Stored data
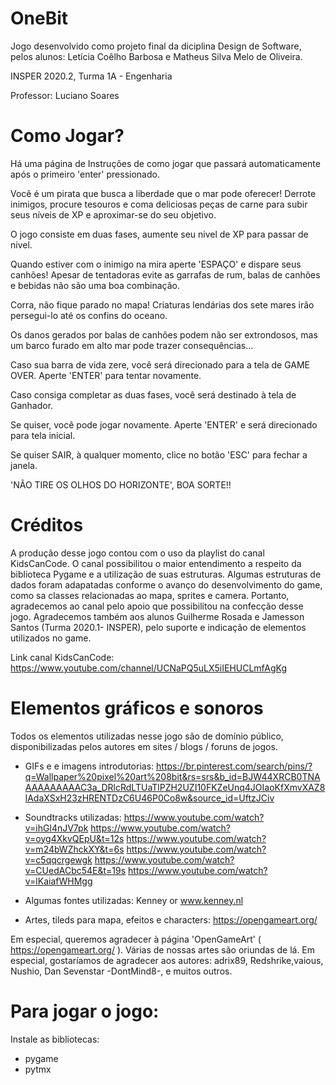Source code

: # OneBit

Jogo desenvolvido como projeto final da diciplina Design de Software, pelos alunos: Letícia Coêlho Barbosa e Matheus Silva Melo de Oliveira. 

INSPER 2020.2, Turma 1A - Engenharia

Professor: Luciano Soares

# Como Jogar?

Há uma página de Instruções de como jogar que passará automaticamente após o primeiro 'enter' pressionado. 

Você é um pirata que busca a liberdade que o mar pode oferecer! Derrote inimigos, procure tesouros e coma deliciosas peças de carne para subir seus níveis de XP e aproximar-se do seu objetivo.

O jogo consiste em duas fases, aumente seu nivel de XP para passar de nivel.

Quando estiver com o inimigo na mira aperte 'ESPAÇO' e dispare seus canhões! Apesar de tentadoras evite as garrafas de rum, balas de canhões e bebidas não são uma boa combinação.

Corra, não fique parado no mapa! Criaturas lendárias dos sete mares irão persegui-lo até os confins do oceano.

Os danos gerados por balas de canhões podem não ser extrondosos, mas um barco furado em alto mar pode trazer consequências...

Caso sua barra de vida zere, você será direcionado para a tela de GAME OVER. Aperte 'ENTER' para tentar novamente.

Caso consiga completar as duas fases, você será destinado à tela de Ganhador.

Se quiser, você pode jogar novamente. Aperte 'ENTER' e será direcionado para tela inicial.

Se quiser SAIR, à qualquer momento, clice no botão 'ESC' para fechar a janela.

'NÃO TIRE OS OLHOS DO HORIZONTE', BOA SORTE!!

# Créditos

A produção desse jogo contou com o uso da playlist do canal KidsCanCode. O canal possibilitou o maior entendimento a respeito da biblioteca Pygame e a utilização de suas estruturas. Algumas estruturas de dados foram adapatadas conforme o avanço do desenvolvimento do game, como sa classes relacionadas ao mapa, sprites e camera. Portanto, agradecemos ao canal pelo apoio que possibilitou na confecção desse jogo. Agradecemos também aos alunos Guilherme Rosada e Jamesson Santos (Turma 2020.1- INSPER), pelo suporte e indicação de elementos utilizados no game.

Link canal KidsCanCode: https://www.youtube.com/channel/UCNaPQ5uLX5iIEHUCLmfAgKg

# Elementos gráficos e sonoros

Todos os elementos utilizadas nesse jogo são de domínio público, disponibilizadas pelos autores em sites / blogs / foruns de jogos.

- GIFs e e imagens introdutorias: 
https://br.pinterest.com/search/pins/?q=Wallpaper%20pixel%20art%208bit&rs=srs&b_id=BJW44XRCB0TNAAAAAAAAAAC3a_DRlcRdLTUaTlPZH2UZI10FKZeUnq4JOIaoKfXmvXAZ8lAdaXSxH23zHRENTDzC6U46P0Co8w&source_id=UftzJCiv

- Soundtracks utilizadas:
https://www.youtube.com/watch?v=ihGl4nJV7pk
https://www.youtube.com/watch?v=oyg4XkvQEpU&t=12s
https://www.youtube.com/watch?v=m24bWZhckXY&t=6s
https://www.youtube.com/watch?v=c5qqcrgewgk
https://www.youtube.com/watch?v=CUedACbc54E&t=19s
https://www.youtube.com/watch?v=lKaiafWHMgg

- Algumas fontes utilizadas: Kenney or www.kenney.nl

- Artes, tileds para mapa, efeitos e characters: 
https://opengameart.org/


Em especial, queremos agradecer à página 'OpenGameArt' ( https://opengameart.org/ ). Várias de nossas artes são oriundas de lá. Em especial, gostaríamos de agradecer aos autores: adrix89, Redshrike,vaious, Nushio, Dan Sevenstar -DontMind8-, e muitos outros.

# Para jogar o jogo:

Instale as bibliotecas:

- pygame
- pytmx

Problem to solve
Exact copies of the entries above are needed, without their pictures.

Worked solution
Source code

: # OneBit

Jogo desenvolvido como projeto final da diciplina Design de Software, pelos alunos: Letícia Coêlho Barbosa e Matheus Silva Melo de Oliveira. 

INSPER 2020.2, Turma 1A - Engenharia

Professor: Luciano Soares

# Como Jogar?

Há uma página de Instruções de como jogar que passará automaticamente após o primeiro 'enter' pressionado. 

Você é um pirata que busca a liberdade que o mar pode oferecer! Derrote inimigos, procure tesouros e coma deliciosas peças de carne para subir seus níveis de XP e aproximar-se do seu objetivo.

O jogo consiste em duas fases, aumente seu nivel de XP para passar de nivel.

Quando estiver com o inimigo na mira aperte 'ESPAÇO' e dispare seus canhões! Apesar de tentadoras evite as garrafas de rum, balas de canhões e bebidas não são uma boa combinação.

Corra, não fique parado no mapa! Criaturas lendárias dos sete mares irão persegui-lo até os confins do oceano.

Os danos gerados por balas de canhões podem não ser extrondosos, mas um barco furado em alto mar pode trazer consequências...

Caso sua barra de vida zere, você será direcionado para a tela de GAME OVER. Aperte 'ENTER' para tentar novamente.

Caso consiga completar as duas fases, você será destinado à tela de Ganhador.

Se quiser, você pode jogar novamente. Aperte 'ENTER' e será direcionado para tela inicial.

Se quiser SAIR, à qualquer momento, clice no botão 'ESC' para fechar a janela.

'NÃO TIRE OS OLHOS DO HORIZONTE', BOA SORTE!!

# Créditos

A produção desse jogo contou com o uso da playlist do canal KidsCanCode. O canal possibilitou o maior entendimento a respeito da biblioteca Pygame e a utilização de suas estruturas. Algumas estruturas de dados foram adapatadas conforme o avanço do desenvolvimento do game, como sa classes relacionadas ao mapa, sprites e camera. Portanto, agradecemos ao canal pelo apoio que possibilitou na confecção desse jogo. Agradecemos também aos alunos Guilherme Rosada e Jamesson Santos (Turma 2020.1- INSPER), pelo suporte e indicação de elementos utilizados no game.

Link canal KidsCanCode: https://www.youtube.com/channel/UCNaPQ5uLX5iIEHUCLmfAgKg

# Elementos gráficos e sonoros

Todos os elementos utilizadas nesse jogo são de domínio público, disponibilizadas pelos autores em sites / blogs / foruns de jogos.

- GIFs e e imagens introdutorias: 
https://br.pinterest.com/search/pins/?q=Wallpaper%20pixel%20art%208bit&rs=srs&b_id=BJW44XRCB0TNAAAAAAAAAAC3a_DRlcRdLTUaTlPZH2UZI10FKZeUnq4JOIaoKfXmvXAZ8lAdaXSxH23zHRENTDzC6U46P0Co8w&source_id=UftzJCiv

- Soundtracks utilizadas:
https://www.youtube.com/watch?v=ihGl4nJV7pk
https://www.youtube.com/watch?v=oyg4XkvQEpU&t=12s
https://www.youtube.com/watch?v=m24bWZhckXY&t=6s
https://www.youtube.com/watch?v=c5qqcrgewgk
https://www.youtube.com/watch?v=CUedACbc54E&t=19s
https://www.youtube.com/watch?v=lKaiafWHMgg

- Algumas fontes utilizadas: Kenney or www.kenney.nl

- Artes, tileds para mapa, efeitos e characters: 
https://opengameart.org/


Em especial, queremos agradecer à página 'OpenGameArt' ( https://opengameart.org/ ). Várias de nossas artes são oriundas de lá. Em especial, gostaríamos de agradecer aos autores: adrix89, Redshrike,vaious, Nushio, Dan Sevenstar -DontMind8-, e muitos outros.

# Para jogar o jogo:

Instale as bibliotecas:

- pygame
- pytmx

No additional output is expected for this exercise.